If you have not had a colonoscopy, then it is a sensible precaution when you have a MPN. We are at increased risk for other neoplasms like colon polyps, which can be cancerous. The toutine monitoring everyone should do is particularly important for those of us with MPNs.

Hydroxyurea would not make you lose you job providing you do not experience side effects that interfere with work. Fatigue is one of the things people sometimes experience with HU. Suggest you review the other options and compare risks/benefits.

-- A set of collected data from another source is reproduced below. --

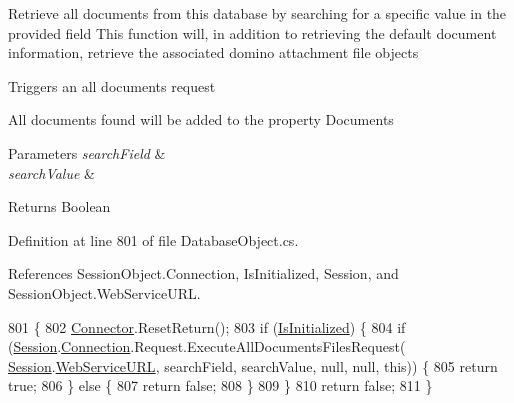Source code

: Retrieve all documents from this database by searching for a specific value in the provided field This function will, in addition to retrieving the default document information, retrieve the associated domino attachment file objects 

Triggers an all documents request

All documents found will be added to the property \textquotesingle{}Documents\textquotesingle{}


\begin{DoxyParams}{Parameters}
{\em search\+Field} & \\
\hline
{\em search\+Value} & \\
\hline
\end{DoxyParams}
\begin{DoxyReturn}{Returns}
Boolean
\end{DoxyReturn}


Definition at line 801 of file Database\+Object.\+cs.



References Session\+Object.\+Connection, Is\+Initialized, Session, and Session\+Object.\+Web\+Service\+U\+RL.


\begin{DoxyCode}
801                                                                                      \{
802         \mbox{\hyperlink{class_connector}{Connector}}.ResetReturn();
803         \textcolor{keywordflow}{if} (\mbox{\hyperlink{class_database_object_a5fe036d32a30eb10d1b3f6a30263f740}{IsInitialized}}) \{
804             \textcolor{keywordflow}{if} (\mbox{\hyperlink{class_database_object_aa8484162b7d2a7c4c9426bca13c64c07}{Session}}.\mbox{\hyperlink{class_session_object_a014bdbf705a753540e19bfb53030c55c}{Connection}}.Request.ExecuteAllDocumentsFilesRequest(
      \mbox{\hyperlink{class_database_object_aa8484162b7d2a7c4c9426bca13c64c07}{Session}}.\mbox{\hyperlink{class_session_object_a697c071c812fbf7ad1166b896fb44c16}{WebServiceURL}}, searchField, searchValue, null, null, \textcolor{keyword}{this})) \{
805                 \textcolor{keywordflow}{return} \textcolor{keyword}{true};
806             \} \textcolor{keywordflow}{else} \{
807                 \textcolor{keywordflow}{return} \textcolor{keyword}{false};
808             \}
809         \}
810         \textcolor{keywordflow}{return} \textcolor{keyword}{false};
811     \}
\end{DoxyCode}
\mbox{\label{class_database_object_a9332713c924ab14195fe51bf0b8d35d1}} 
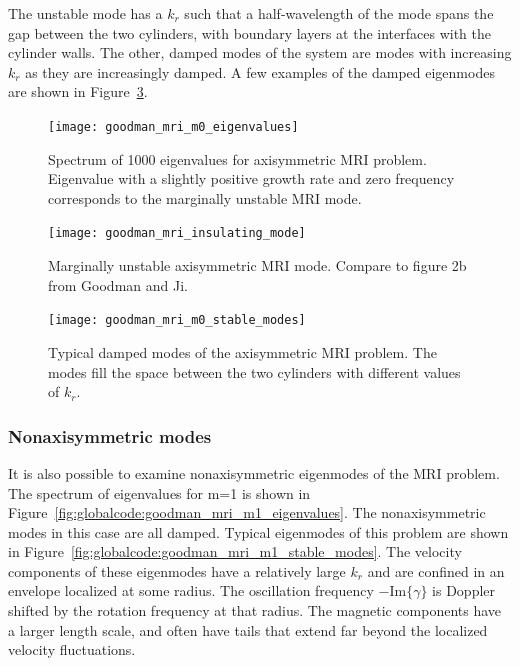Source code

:\documentclass[letterpaper]{article}
\begin{document}
The unstable mode has a $k_r$ such that a half-wavelength of the mode
spans the gap between the two cylinders, with boundary layers at the
interfaces with the cylinder walls. The other, damped modes of the
system are modes with increasing $k_r$ as they are increasingly
damped.  A few examples of the damped eigenmodes are shown in
Figure~\ref{fig:globalcode:goodman_mri_m0_stable_modes}.

\begin{figure}
\centering
\texttt{[image: goodman\_mri\_m0\_eigenvalues]}
\caption[Eigenvalue spectrum for the axisymmetric MRI
  problem]{Spectrum of 1000 eigenvalues for axisymmetric MRI problem.
  Eigenvalue with a slightly positive growth rate and zero frequency
  corresponds to the marginally unstable MRI mode.}
\label{fig:globalcode:goodman_mri_m0_eigenvalues}
\end{figure}


\begin{figure}
\centering
\texttt{[image: goodman\_mri\_insulating\_mode]}
\caption[Marginally unstable eigenmode of the axisymmetric MRI
  problem]{Marginally unstable axisymmetric MRI mode. Compare to
  figure 2{b} from Goodman and Ji.}
\label{fig:globalcode:goodman_mri_insulating_mode}
\end{figure}

\begin{figure}
\centering
\texttt{[image: goodman\_mri\_m0\_stable\_modes]}
\caption[Damped eigenmodes of the axisymmetric MRI problem]{Typical
  damped modes of the axisymmetric MRI problem.  The modes fill the
  space between the two cylinders with different values of $k_r$.}
\label{fig:globalcode:goodman_mri_m0_stable_modes}
\end{figure}

\subsubsection{Nonaxisymmetric modes}

It is also possible to examine nonaxisymmetric eigenmodes of the MRI
problem. The spectrum of eigenvalues for m=1 is shown in
Figure~\ref{fig:globalcode:goodman_mri_m1_eigenvalues}.  The
nonaxisymmetric modes in this case are all damped.  Typical eigenmodes
of this problem are shown in
Figure~\ref{fig:globalcode:goodman_mri_m1_stable_modes}.  The velocity
components of these eigenmodes have a relatively large $k_r$ and are
confined in an envelope localized at some radius. The oscillation
frequency $-\mathrm{Im}\{\gamma\}$ is Doppler shifted by the rotation
frequency at that radius. The magnetic components have a larger length
scale, and often have tails that extend far beyond the localized
velocity fluctuations.
\end{document}
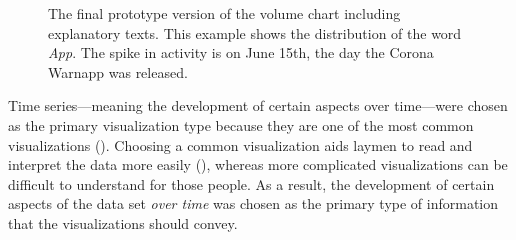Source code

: \begin{figure}[htb!]
    \caption{The final prototype version of the volume chart including explanatory texts. This example shows the distribution of the word \emph{App}. The spike in activity is on June 15th, the day the Corona Warnapp was released.}
    \label{fig:volume_barchart}
\end{figure}

Time series---meaning the development of certain aspects over time---were chosen as the primary visualization type because they are one of the most common visualizations (\cite{heerTourVisualizationZoo2010}). Choosing a common visualization aids laymen to read and interpret the data more easily (\cite{bornerInvestigatingAspectsData2016}), whereas more complicated visualizations can be difficult to understand for those people. As a result, the development of certain aspects of the data set \emph{over time} was chosen as the primary type of information that the visualizations should convey.

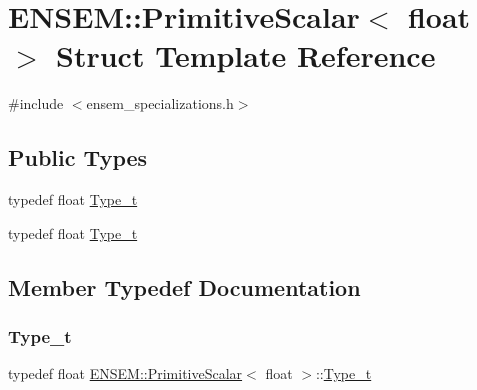 \hypertarget{structENSEM_1_1PrimitiveScalar_3_01float_01_4}{}\section{E\+N\+S\+EM\+:\+:Primitive\+Scalar$<$ float $>$ Struct Template Reference}
\label{structENSEM_1_1PrimitiveScalar_3_01float_01_4}


{\ttfamily \#include $<$ensem\+\_\+specializations.\+h$>$}

\subsection*{Public Types}
\begin{DoxyCompactItemize}
\item 
typedef float \mbox{\hyperlink{structENSEM_1_1PrimitiveScalar_3_01float_01_4_a227fd22d14a3854ff0e0afbf40a04433}{Type\+\_\+t}}
\item 
typedef float \mbox{\hyperlink{structENSEM_1_1PrimitiveScalar_3_01float_01_4_a227fd22d14a3854ff0e0afbf40a04433}{Type\+\_\+t}}
\end{DoxyCompactItemize}


\subsection{Member Typedef Documentation}
\mbox{\label{structENSEM_1_1PrimitiveScalar_3_01float_01_4_a227fd22d14a3854ff0e0afbf40a04433}} 
\subsubsection{\texorpdfstring{Type\_t}{Type\_t}\hspace{0.1cm}{\footnotesize\ttfamily [1/2]}}
{\footnotesize\ttfamily typedef float \mbox{\hyperlink{structENSEM_1_1PrimitiveScalar}{E\+N\+S\+E\+M\+::\+Primitive\+Scalar}}$<$ float $>$\+::\mbox{\hyperlink{structENSEM_1_1PrimitiveScalar_3_01float_01_4_a227fd22d14a3854ff0e0afbf40a04433}{Type\+\_\+t}}}

\mbox{\label{structENSEM_1_1PrimitiveScalar_3_01float_01_4_a227fd22d14a3854ff0e0afbf40a04433}} 
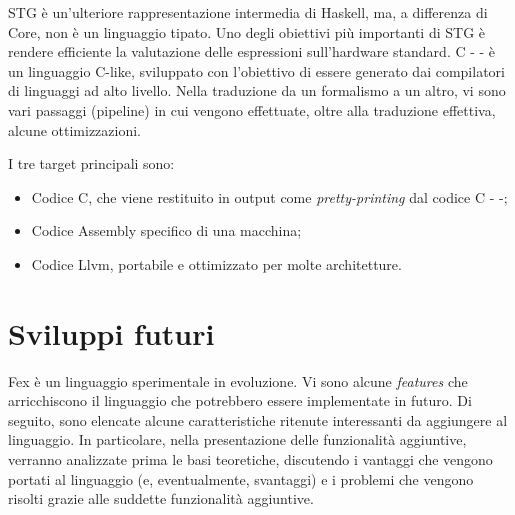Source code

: \documentclass[10pt,a4paper]{article}
\begin{document}
\newline

STG è un'ulteriore rappresentazione intermedia di Haskell, ma, a differenza di Core, non è un linguaggio tipato.
Uno degli obiettivi più importanti di STG è rendere efficiente la valutazione delle espressioni sull'hardware standard.
C - - è un linguaggio C-like, sviluppato con l'obiettivo di essere generato dai compilatori di linguaggi ad alto livello.
Nella traduzione da un formalismo a un altro, vi sono vari passaggi (pipeline) in cui vengono effettuate, oltre alla
traduzione effettiva, alcune ottimizzazioni.

I tre target principali sono:
\begin{itemize}
    \item Codice C, che viene restituito in output come \textit{pretty-printing} dal codice C - -;
    \item Codice Assembly specifico di una macchina;
    \item Codice Llvm, portabile e ottimizzato per molte architetture.
\end{itemize}

\section{Sviluppi futuri}
Fex è un linguaggio sperimentale in evoluzione. Vi sono alcune \textit{features} che arricchiscono il linguaggio che
potrebbero essere implementate in futuro. Di seguito, sono elencate alcune caratteristiche ritenute interessanti da
aggiungere al linguaggio. In particolare, nella presentazione delle funzionalità aggiuntive, verranno analizzate prima le
basi teoretiche, discutendo i vantaggi che vengono portati al linguaggio (e, eventualmente, svantaggi) e i problemi
che vengono risolti grazie alle suddette funzionalità aggiuntive.
\end{document}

Some providers have moved towards PEGylated Interferon for a variety of reasons, including the toxic nature of HU. Impossible to say what is right for you. Only you can determine that. Do be sure to talk to your care team about your options.

FYI - not all providers automatically move to cytoreduction based on a single read at 1.2 million unless you become symptomatic or have other risk factors. It is the trend over time that really matters. You do not mention your age, but that is a factor in determining whether HU is appropriate to consider. Younger patients (less than age 60) are generally not considered good candidates for HU due to the long-term use risks. Again, no way to say what is right for you. You will have to look at all of the risk factors, evaluate all of your options, then make the best choice you can.

Good luck. Do let us know how things turn out,

Adeyabeba• in reply tohunter55824 years ago

Thank you so much hunter5582, your every word makes me feel better. I am 48, and mother of two kids. And I am from Ethiopia I have appointed on August 25 for the colonoscopy and September 3 for the HU.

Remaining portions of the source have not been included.